N “Acaricia mi ensueño
el suave murmullo
de tu suspirar.
Cómo ríe la vida
si tus ojos negros
me quieren mirar.
Y si es mío el amparo
de tu risa leve
que es como un cantar,
ella aquieta mi herida,
todo, todo se olvida…
Desde el primer movimiento fuimos un solo cuerpo desplazándose prodigiosamente al compás de “La noche que me quieras”. No quebramos con palabras la pasión que había en nuestras miradas. Pude sentir su jadeo perturbador, disfrutar del aroma sensual de su perfume, conocer la profundidad de aquellos hermosos ojos, dejarme seducir por sus labios, cautivarme con sus cabellos oscuros y sedosos, trastornarme por la sinuosidad de su figura.
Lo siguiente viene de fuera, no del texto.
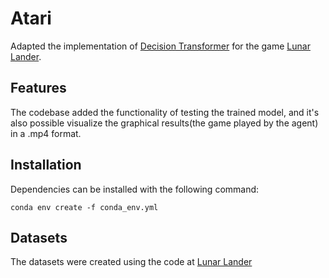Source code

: 
# Atari

Adapted the implementation of [Decision Transformer](https://github.com/kzl/decision-transformer.git) for the game [Lunar Lander](https://gym.openai.com/envs/LunarLander-v2/).

## Features

The codebase added the functionality of testing the trained model, and it's also possible visualize the graphical results(the game played by the agent) in a .mp4 format.

## Installation

Dependencies can be installed with the following command:

```
conda env create -f conda_env.yml
```

## Datasets

The datasets were created using the code at [Lunar Lander](https://github.com/JacopoBartoli/lunar_lander.git)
Pensaba sólo en amarla y ser correspondido. Pero… ¿cómo ir tan rápido? ¿Se puede amar a alguien en tan pocos minutos? ¿Se puede amar a alguien para siempre? ¿Cómo enfrentarse a una decepción habiendo amado de esa manera?
N La noche que me quieras
desde el azul del cielo,
las estrellas celosas
nos mirarán pasar.
Y un rayo misterioso
hará nido en tu pelo,
luciérnagas curiosas que verán
que eres mi consuelo.
¡Qué importa! El amor es así, irracional, pasional, inesperado. Es una química insospechada entre los seres, una mezcla de espíritus que emerge desde lo profundo de sus existencias. ¡Qué importa si ese momento dura segundos! Es la intensidad, la lozanía, la transparencia lo que le da su valor y su inmortalidad.
N “El día que me quieras
no habrá más que armonía.
Será clara la aurora
y alegre el manantial…
Esa noche de trama impensada en su comienzo, selló mi vida con tres amores que perdurarían inmunes al paso de los años. Nada hubiera sido posible sin el marco adecuado, no habría magia sin esa velada en el “Sin rumbo”. No me habría enamorado de Malena de no haber sido por la ayuda de aquel pibe cantor, que supo guiarme, aconsejarme y regalarme los tangos más oportunos que artista alguno haya entonado a favor del nacimiento de un amor eterno. Cómo no quedar agradecido de aquella voz que puso en cada estrofa un hondo sentimiento, la pintura arrabalera y el semblante compadrito. Cómo no agradecer a aquel inesperado intérprete extranjero...
¿Extranjero? ¡No! Bien porteño. ¡Gracias, Polaco!